** Opening Recorded information block **

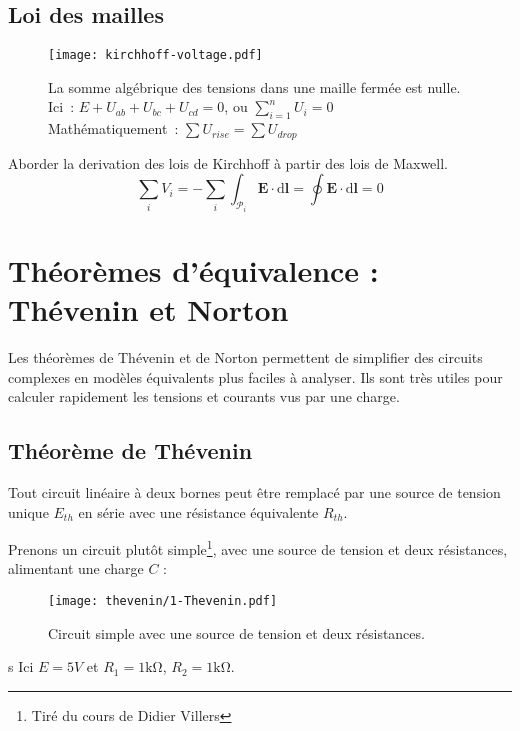 \subsection{Loi des mailles} \label{subsec:mailles}
\begin{figure}[H]
    \centering
    \texttt{[image: kirchhoff-voltage.pdf]}
    \caption[Loi des mailles.]{
        La somme alg\'ebrique des tensions dans une maille ferm\'ee est nulle.\\
        Ici~: \(E+U_{ab}+U_{bc}+U_{cd}=0\), ou \(\displaystyle\sum_{i=1}^nU_i=0\)\\
        \vspace{\baselineskip}
        Math\'ematiquement~: \(\displaystyle\sum U_{rise} = \displaystyle\sum U_{drop}\)
    }
    \label{fig:kirchhoff-voltage}%
\end{figure}
\begin{Todo}
	Aborder la derivation des lois de Kirchhoff \`a partir des lois de Maxwell.
	\[\sum_i V_i = - \sum_i \int_{\mathcal{P}_i}\mathbf{E}\cdot\mathrm{d}\mathbf{l} = \oint\mathbf{E}\cdot\mathrm{d}\mathbf{l} = 0\]
\end{Todo}

\section{Th\'eor\`emes d'\'equivalence : Th\'evenin et Norton} \label{subsec:thevenin_norton}

Les th\'eor\`emes de Th\'evenin et de Norton permettent de simplifier des circuits
complexes en mod\`eles \'equivalents plus faciles à analyser. Ils sont tr\`es utiles
pour calculer rapidement les tensions et courants vus par une charge.

\subsection{Th\'eor\`eme de Th\'evenin}

Tout circuit lin\'eaire à deux bornes peut \^etre remplac\'e par une source de tension
unique \(E_{th}\) en s\'erie avec une r\'esistance \'equivalente \(R_{th}\).

Prenons un circuit plut\^ot simple\footnote{Tir\'e du cours de Didier Villers},
avec une source de tension et deux r\'esistances, alimentant une charge \(C\) :

\begin{figure}[H]
    \centering
    \texttt{[image: thevenin/1-Thevenin.pdf]}
    \caption{Circuit simple avec une source de tension et deux r\'esistances.}
\end{figure}s
Ici \(E=5V\) et \(R_1=1\unit{\kilo\ohm}\), \(R_2=1\unit{\kilo\ohm}\).\\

** Closing Recorded information block **

Exercise description:
Pull each line containing the word "charge" out of the data above.

Exercise solution:
pour calculer rapidement les tensions et courants vus par une charge.
avec une source de tension et deux r\'esistances, alimentant une charge \(C\) :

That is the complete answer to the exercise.